The main goal of the project was to help the public become more educated about the budget process and city finances and ultimately become more involved in budget discussions. It was to illustrate how the government can be open and how open government can bring value to the community. Inspired by the OpenSpending project and the participatory Open Budget in Oakland, the OpenJC team began to build an interactive web based visualization and soon realized that preparing the data will be laborious and full of obstacles. Historical financial data for the city data was available on the official city website in the form of 37 scanned PDF (Portable Document Format) documents and a total of 3,871 pages. The city budget alone was a 100+ page PDF document, which needed to be converted to a machine readable format. OpenJC contemplated crowdsourcing and reaching out to residents to volunteer to manually convert the data to spreadsheets. Fortunately, on January 17th 2014, Sunlight Foundation together with Public Sector Credit Solutions , organized a national PDF Liberation Hackathon dedicated to improving open source tools for PDF extraction. The event was hosted in six cities, New York, Washington DC, San Francisco, Chicago and Oklahoma. In addition to providing a list of tools for working with PDF documents, in New York, developers from Tabula offered on site support.
During the course of the weekend, a framework that automated the conversion of the 37 city official documents utilizing several tools was created. ABBYY Cloud OCR SDK API provided 50,000 free pages to all participants and was used to convert the scanned image PDFs into text based PDFs. Next, Tabula, developed by a team at New York Times was used to convert text PDF to spreadsheet using the non-interactive page parser to convert each page of PDF into a single spreadsheet. The results of the table parser were not completely accurate but could be cleaned up by programming some higher-level heuristics. The project is open source and can be found on Github. The liberation of Jersey City budget won first prize at the New York event.

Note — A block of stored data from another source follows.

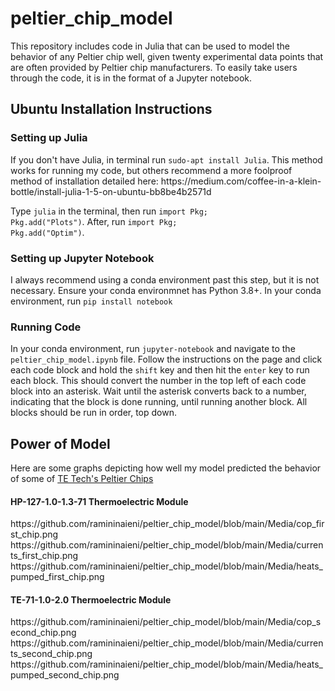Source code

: # peltier_chip_model
This repository includes code in Julia that can be used to model the behavior of any Peltier chip well, given twenty experimental data points that are often provided by Peltier chip manufacturers. To easily take users through the code, it is in the format of a Jupyter notebook.
<h2> Ubuntu Installation Instructions</h2>
<h3>Setting up Julia</h3>
If you don't have Julia, in terminal run <code>sudo-apt install Julia</code>. This method works for running my code, but others recommend a more foolproof method of installation detailed here: https://medium.com/coffee-in-a-klein-bottle/install-julia-1-5-on-ubuntu-bb8be4b2571d

Type <code>julia</code> in the terminal, then run <code>import Pkg; Pkg.add("Plots")</code>. After, run <code>import Pkg; Pkg.add("Optim")</code>. 
<h3>Setting up Jupyter Notebook</h3>
I always recommend using a conda environment past this step, but it is not necessary. Ensure your conda environmnet has Python 3.8+. In your conda environment, run <code>pip install notebook</code>
<h3>Running Code</h3>
In your conda environment, run <code>jupyter-notebook</code> and navigate to the <code>peltier_chip_model.ipynb</code> file. Follow the instructions on the page and click each code block and hold the <code>shift</code> key and then hit the <code>enter</code> key to run each block. This should convert the number in the top left of each code block into an asterisk. Wait until the asterisk converts back to a number, indicating that the block is done running, until running another block. All blocks should be run in order, top down. 
<h2>Power of Model</h2>
Here are some graphs depicting how well my model predicted the behavior of some of <a href = "https://tetech.com/peltier-thermoelectric-cooler-modules/standard/" target = "_blank">TE Tech's Peltier Chips</a>
<h4>HP-127-1.0-1.3-71 Thermoelectric Module</h4>
https://github.com/ramininaieni/peltier_chip_model/blob/main/Media/cop_first_chip.png 
https://github.com/ramininaieni/peltier_chip_model/blob/main/Media/currents_first_chip.png 
https://github.com/ramininaieni/peltier_chip_model/blob/main/Media/heats_pumped_first_chip.png 
<h4>TE-71-1.0-2.0 Thermoelectric Module</h4>
https://github.com/ramininaieni/peltier_chip_model/blob/main/Media/cop_second_chip.png
https://github.com/ramininaieni/peltier_chip_model/blob/main/Media/currents_second_chip.png 
https://github.com/ramininaieni/peltier_chip_model/blob/main/Media/heats_pumped_second_chip.png 
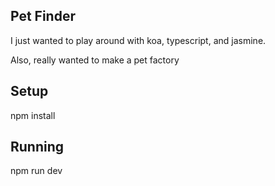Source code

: ## Pet Finder

I just wanted to play around with koa, typescript, and jasmine.  

Also, really wanted to make a pet factory

## Setup

npm install

## Running

npm run dev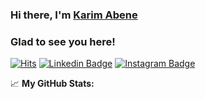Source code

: ### Hi there, I'm <a href="https://www.linkedin.com/in/karim-abene-49909b130/" target="_blank">Karim Abene</a>

          

### Glad to see you here! &nbsp; 
[![Hits](https://hits.seeyoufarm.com/api/count/incr/badge.svg?url=https://github.com/kabene&count_bg=%233374E1&title_bg=%23555555&icon=&icon_color=%23A2A1A1&title=vistitor&edge_flat=false)](https://hits.seeyoufarm.com) 
[![Linkedin Badge](https://img.shields.io/badge/-LinkedIn-0e76a8?style=flat-square&logo=Linkedin&logoColor=white)](https://linkedin.com/in/karim-abene-49909b130/)
[![Instagram Badge](https://img.shields.io/badge/-Instagram-e4405f?style=flat-square&logo=Instagram&logoColor=white)](https://instagram.com/abenekarimabene/)

📈 **My GitHub Stats:**
<!--
<p>
  <img height="180em" src="https://github-readme-stats.vercel.app/api?username=kabene&theme=dracula&show_icons=true&hide_border=true&&count_private=true&include_all_commits=true" />
  <img height="180em" src="https://github-readme-stats.vercel.app/api/top-langs/?username=kabene&theme=dracula&exclude_repo=KNN-Image-Classification&show_icons=true&hide_border=true&layout=compact&langs_count=8"/>
</p>
-->
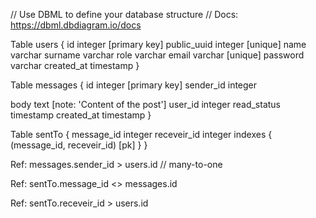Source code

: // Use DBML to define your database structure
// Docs: https://dbml.dbdiagram.io/docs

Table users {
  id integer [primary key]
  public_uuid integer [unique]
  name varchar
  surname varchar
  role varchar
  email varchar [unique]
  password varchar
  created_at timestamp
}

Table messages {
  id integer [primary key]
  sender_id integer

  body text [note: 'Content of the post']
  user_id integer
  read_status timestamp
  created_at timestamp
}

Table sentTo {
  message_id integer
  receveir_id integer 
  indexes {
    (message_id, receveir_id) [pk]
    }
}

Ref: messages.sender_id > users.id // many-to-one

Ref: sentTo.message_id <> messages.id

Ref: sentTo.receveir_id > users.id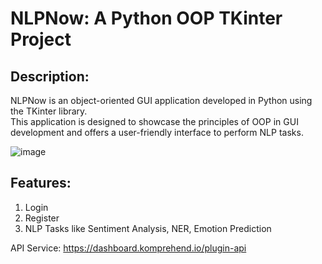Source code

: # NLPNow: A Python OOP TKinter Project
## Description:  
NLPNow is an object-oriented GUI application developed in Python using the TKinter library.   
This application is designed to showcase the principles of OOP in GUI development and offers a user-friendly interface to perform NLP tasks.

![image](https://github.com/Ketansp007/gui-developement-in-python-using-Tkinter/assets/147323312/b730a693-2150-4e5f-80df-1b384dc65744)



## Features:  
1. Login  
2. Register
3. NLP Tasks like Sentiment Analysis, NER, Emotion Prediction

API Service: https://dashboard.komprehend.io/plugin-api
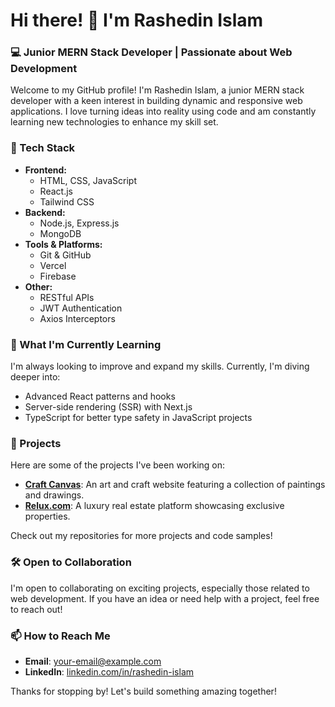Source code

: # Hi there! 👋 I'm Rashedin Islam

### 💻 Junior MERN Stack Developer | Passionate about Web Development

Welcome to my GitHub profile! I'm Rashedin Islam, a junior MERN stack developer with a keen interest in building dynamic and responsive web applications. I love turning ideas into reality using code and am constantly learning new technologies to enhance my skill set.

### 🔧 Tech Stack

- **Frontend:**
  - HTML, CSS, JavaScript
  - React.js
  - Tailwind CSS
- **Backend:**
  - Node.js, Express.js
  - MongoDB
- **Tools & Platforms:**
  - Git & GitHub
  - Vercel
  - Firebase
- **Other:**
  - RESTful APIs
  - JWT Authentication
  - Axios Interceptors

### 🌱 What I'm Currently Learning

I'm always looking to improve and expand my skills. Currently, I'm diving deeper into:

- Advanced React patterns and hooks
- Server-side rendering (SSR) with Next.js
- TypeScript for better type safety in JavaScript projects

### 🚀 Projects

Here are some of the projects I've been working on:

- **[Craft Canvas](https://github.com/rashedin-islam/craft-canvas)**: An art and craft website featuring a collection of paintings and drawings.
- **[Relux.com](https://github.com/rashedin-islam/relux)**: A luxury real estate platform showcasing exclusive properties.

Check out my repositories for more projects and code samples!

### 🛠️ Open to Collaboration

I'm open to collaborating on exciting projects, especially those related to web development. If you have an idea or need help with a project, feel free to reach out!

### 📫 How to Reach Me

- **Email**: [your-email@example.com](mailto:rashedinislam.06@gmail.com)
- **LinkedIn**: [linkedin.com/in/rashedin-islam](https://www.linkedin.com/in/rashedin-islam-76522430a)

Thanks for stopping by! Let's build something amazing together!

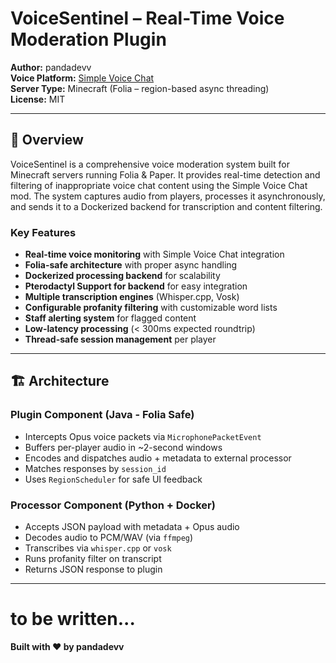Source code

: # VoiceSentinel – Real-Time Voice Moderation Plugin

**Author:** pandadevv  
**Voice Platform:** [Simple Voice Chat](https://voicechat.modrepo.de/)  
**Server Type:** Minecraft (Folia – region-based async threading)  
**License:** MIT

---

## 📘 Overview

VoiceSentinel is a comprehensive voice moderation system built for Minecraft servers running Folia & Paper. It provides real-time detection and filtering of inappropriate voice chat content using the Simple Voice Chat mod. The system captures audio from players, processes it asynchronously, and sends it to a Dockerized backend for transcription and content filtering.

### Key Features

- **Real-time voice monitoring** with Simple Voice Chat integration
- **Folia-safe architecture** with proper async handling
- **Dockerized processing backend** for scalability
- **Pterodactyl Support for backend** for easy integration
- **Multiple transcription engines** (Whisper.cpp, Vosk)
- **Configurable profanity filtering** with customizable word lists
- **Staff alerting system** for flagged content
- **Low-latency processing** (< 300ms expected roundtrip)
- **Thread-safe session management** per player

---

## 🏗️ Architecture

### Plugin Component (Java - Folia Safe)
- Intercepts Opus voice packets via `MicrophonePacketEvent`
- Buffers per-player audio in ~2-second windows
- Encodes and dispatches audio + metadata to external processor
- Matches responses by `session_id`
- Uses `RegionScheduler` for safe UI feedback

### Processor Component (Python + Docker)
- Accepts JSON payload with metadata + Opus audio
- Decodes audio to PCM/WAV (via `ffmpeg`)
- Transcribes via `whisper.cpp` or `vosk`
- Runs profanity filter on transcript
- Returns JSON response to plugin

---

# to be written...


**Built with ❤️ by pandadevv**
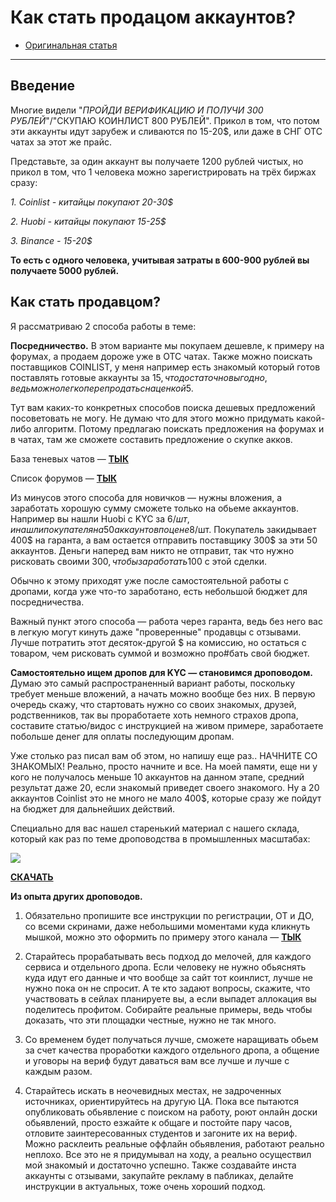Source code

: # Как стать продацом аккаунтов?
- [Оригинальная статья](https://telegra.ph/Zarabatyvaem-na-verif-akkauntah-Coinlist-Binance-Huobi-12-15)
---

## Введение
Многие видели "_ПРОЙДИ ВЕРИФИКАЦИЮ И ПОЛУЧИ 300 РУБЛЕЙ_"/"СКУПАЮ КОИНЛИСТ 800 РУБЛЕЙ". Прикол в том, что потом эти аккаунты идут зарубеж и сливаются по 15-20$, или даже в СНГ OTC чатах за этот же прайс.

Представьте, за один аккаунт вы получаете 1200 рублей чистых, но прикол в том, что 1 человека можно зарегистрировать на трёх биржах сразу:

_1. Coinlist - китайцы покупают 20-30$_

_2. Huobi - китайцы покупают 15-25$_

_3. Binance - 15-20$_

**То есть c одного человека, учитывая затраты в 600-900 рублей вы получаете 5000 рублей.**

## Как стать продавцом?
Я рассматриваю 2 способа работы в теме:

  

**Посредничество.** В этом варианте мы покупаем дешевле, к примеру на форумах, а продаем дороже уже в OTC чатах. Также можно поискать поставщиков COINLIST, у меня например есть знакомый который готов поставлять готовые аккаунты за 15$, что достаточно выгодно, ведь можно легко перепродать с наценкой 5$.

Тут вам каких-то конкретных способов поиска дешевых предложений посоветовать не могу. Не думаю что для этого можно придумать какой-либо алгоритм. Потому предлагаю поискать предложения на форумах и в чатах, там же сможете составить предложение о скупке акков.

База теневых чатов — [**ТЫК**](https://drive.google.com/file/d/18YW6lg89ql_KVDW_7p3w_AGQvuZxzZL1/view?usp=sharing)

Список форумов — [**ТЫК**](https://bo0om.ru/forumy-xakerskoj-tematiki)

Из минусов этого способа для новичков — нужны вложения, а заработать хорошую сумму сможете только на обьеме аккаунтов. Например вы нашли Huobi с KYC за 6$/шт, и нашли покупателя на 50 аккаунтов по цене 8$/шт. Покупатель закидывает 400$ на гаранта, а вам остается отправить поставщику 300$ за эти 50 аккаунтов. Деньги наперед вам никто не отправит, так что нужно рисковать своими 300$, чтобы заработать 100$ с этой сделки.

Обычно к этому приходят уже после самостоятельной работы с дропами, когда уже что-то заработано, есть небольшой бюджет для посредничества.

Важный пункт этого способа — работа через гаранта, ведь без него вас в легкую могут кинуть даже "проверенные" продавцы с отзывами. Лучше потратить этот десяток-другой $ на комиссию, но остаться с товаром, чем рисковать суммой и возможно про#бать свой бюджет.

  

**Самостоятельно ищем дропов для KYC — становимся дроповодом.** Думаю это самый распространенный вариант работы, поскольку требует меньше вложений, а начать можно вообще без них. В первую очередь скажу, что стартовать нужно со своих знакомых, друзей, родственников, так вы проработаете хоть немного страхов дропа, составите статью/видос с инструкцией на живом примере, заработаете побольше денег для оплаты последующим дропам.

Уже столько раз писал вам об этом, но напишу еще раз.. НАЧНИТЕ СО ЗНАКОМЫХ! Реально, просто начните и все. На моей памяти, еще ни у кого не получалось меньше 10 аккаунтов на данном этапе, средний результат даже 20, если знакомый приведет своего знакомого. Ну а 20 аккаунтов Coinlist это не много не мало 400$, которые сразу же пойдут на бюджет для дальнейших действий.

Специально для вас нашел старенький материал с нашего склада, который как раз по теме дроповодства в промышленных масштабах:

![](https://telegra.ph/file/2277eb92c63d28904fa6c.png)

[**СКАЧАТЬ**](https://drive.google.com/drive/folders/13FwinWhfwyu6D04Z5t1kSuEHaceRTP0b?usp=sharing)

**Из опыта других дроповодов.**

1) Обязательно пропишите все инструкции по регистрации, ОТ и ДО, со всеми скринами, даже небольшими моментами куда кликнуть мышкой, можно это оформить по примеру этого канала — [**ТЫК**](https://t.me/joinchat/S69HdPTk9p1xyJ5-)

2) Старайтесь прорабатывать весь подход до мелочей, для каждого сервиса и отдельного дропа. Если человеку не нужно обьяснять куда идут его данные и что вообще за сайт тот коинлист, лучше не нужно пока он не спросит. А те кто задают вопросы, скажите, что участвовать в сейлах планируете вы, а если выпадет аллокация вы поделитесь профитом. Собирайте реальные примеры, ведь чтобы доказать, что эти площадки честные, нужно не так много.

3) Со временем будет получаться лучше, сможете наращивать обьем за счет качества проработки каждого отдельного дропа, а общение и уговоры на вериф будут даваться вам все лучше и лучше с каждым разом.

4) Старайтесь искать в неочевидных местах, не задроченных источниках, ориентируйтесь на другую ЦА. Пока все пытаются опубликовать обьявление с поиском на работу, роют онлайн доски обьявлений, просто езжайте к общаге и постойте пару часов, отловите заинтересованных студентов и загоните их на вериф. Можно расклеить реальные оффлайн обьявления, работают реально неплохо. Все это не я придумывал на ходу, а реально осуществил мой знакомый и достаточно успешно. Также создавайте инста аккаунты с отзывами, закупайте рекламу в пабликах, делайте инструкции в актуальных, тоже очень хороший подход.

To complete the project, the tabular data extracted during the PDF Liberation event was converted into a hierarchical data model to create D3 visualization for 2013. The interactive project, which was published by the mayor of Jersey City on March 20th this year, is available on the Jersey City Website. When the 2014 proposed budget was published by the city, again in a PDF format, the set of tools developed during the event was used to convert the data in less than one day.
To further the understanding of the city finances, OpenJC plans to include additional interactive visualizations that highlight year to year differences, link revenues to spending, expend data sets to include budgets of the city’s six autonomous agencies and board of education and explain municipal debt. To increase public participation in the budget process, the civic groups in Jersey City, including Civic JC, Civic Parent, Sustainable JC and Open JC with help of CitizensCampaign are collaborating together and hosting a Budget Forum in Jersey City on May 15th. The goal of the event is to bring residents and city council together to discuss the the city budget in detail. The Jersey City Budget visualization will be used as one of the tools to help understand the 2014 budget proposal.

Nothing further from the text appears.